Candle wax seems to be too corrosive for electronic use.
I have tried it.

Brian Gregory.
@spam@briangKILLspamspamcix.co.uk

2000\03\19@160937 by l.allen

picon face
> Hello Lance & PIC.ers,
>
>
> Could you elaborate a bit on the `wax'  ?
> I've seen wax used to hold parts in place in el-cheapo
> radio sets & the like, but it just looks like candle-wax,
> same stuff ?  or something more esoteric ?
>
>
> best regards,   John
>
Ummmm...
I don't know.

I inherited a huge block of brown-ish wax when I started
here 10 years ago and haven't finished it yet.

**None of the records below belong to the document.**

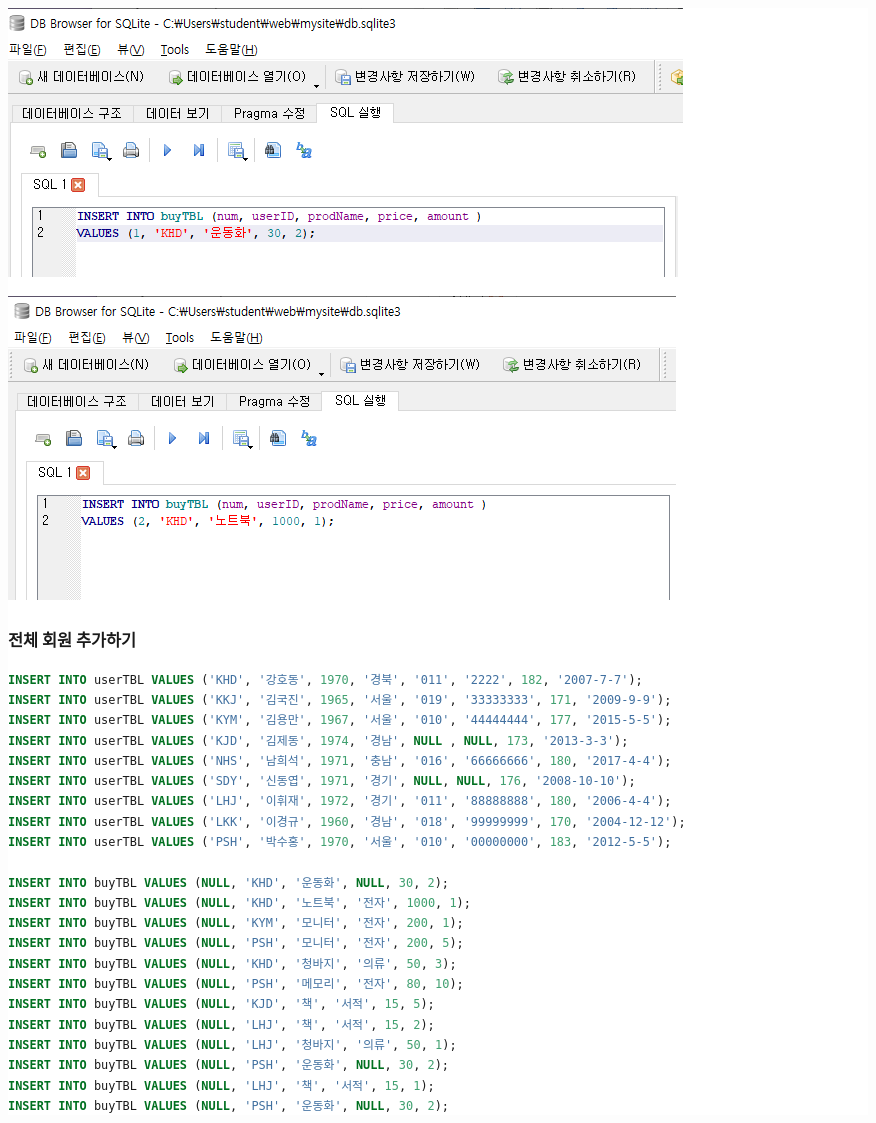 ![db14](images/db14.png)

![db15](images/db15.png)



### 전체 회원 추가하기

```sql
INSERT INTO userTBL VALUES ('KHD', '강호동', 1970, '경북', '011', '2222', 182, '2007-7-7');
INSERT INTO userTBL VALUES ('KKJ', '김국진', 1965, '서울', '019', '33333333', 171, '2009-9-9');
INSERT INTO userTBL VALUES ('KYM', '김용만', 1967, '서울', '010', '44444444', 177, '2015-5-5');
INSERT INTO userTBL VALUES ('KJD', '김제동', 1974, '경남', NULL , NULL, 173, '2013-3-3');
INSERT INTO userTBL VALUES ('NHS', '남희석', 1971, '충남', '016', '66666666', 180, '2017-4-4');
INSERT INTO userTBL VALUES ('SDY', '신동엽', 1971, '경기', NULL, NULL, 176, '2008-10-10');
INSERT INTO userTBL VALUES ('LHJ', '이휘재', 1972, '경기', '011', '88888888', 180, '2006-4-4');
INSERT INTO userTBL VALUES ('LKK', '이경규', 1960, '경남', '018', '99999999', 170, '2004-12-12');
INSERT INTO userTBL VALUES ('PSH', '박수홍', 1970, '서울', '010', '00000000', 183, '2012-5-5');

INSERT INTO buyTBL VALUES (NULL, 'KHD', '운동화', NULL, 30, 2);
INSERT INTO buyTBL VALUES (NULL, 'KHD', '노트북', '전자', 1000, 1);
INSERT INTO buyTBL VALUES (NULL, 'KYM', '모니터', '전자', 200, 1);
INSERT INTO buyTBL VALUES (NULL, 'PSH', '모니터', '전자', 200, 5);
INSERT INTO buyTBL VALUES (NULL, 'KHD', '청바지', '의류', 50, 3);
INSERT INTO buyTBL VALUES (NULL, 'PSH', '메모리', '전자', 80, 10);
INSERT INTO buyTBL VALUES (NULL, 'KJD', '책', '서적', 15, 5);
INSERT INTO buyTBL VALUES (NULL, 'LHJ', '책', '서적', 15, 2);
INSERT INTO buyTBL VALUES (NULL, 'LHJ', '청바지', '의류', 50, 1);
INSERT INTO buyTBL VALUES (NULL, 'PSH', '운동화', NULL, 30, 2);
INSERT INTO buyTBL VALUES (NULL, 'LHJ', '책', '서적', 15, 1);
INSERT INTO buyTBL VALUES (NULL, 'PSH', '운동화', NULL, 30, 2);
```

We don't do
a lot of "outside" work these days. The heady days of
whale research saw us use this and urethane a lot. There
were no reported problems due to encasing but I will add
that most of our gear survived max 3-4 months due to
outrageous harsh conditions although this was
acceptable since there was no substitute, the other gear
available lasted a few hours.
I will find out what this wax is though, it is not candle
wax.. that much I know. I think is a petroleum based
product but ,as I said, I will find out what it is.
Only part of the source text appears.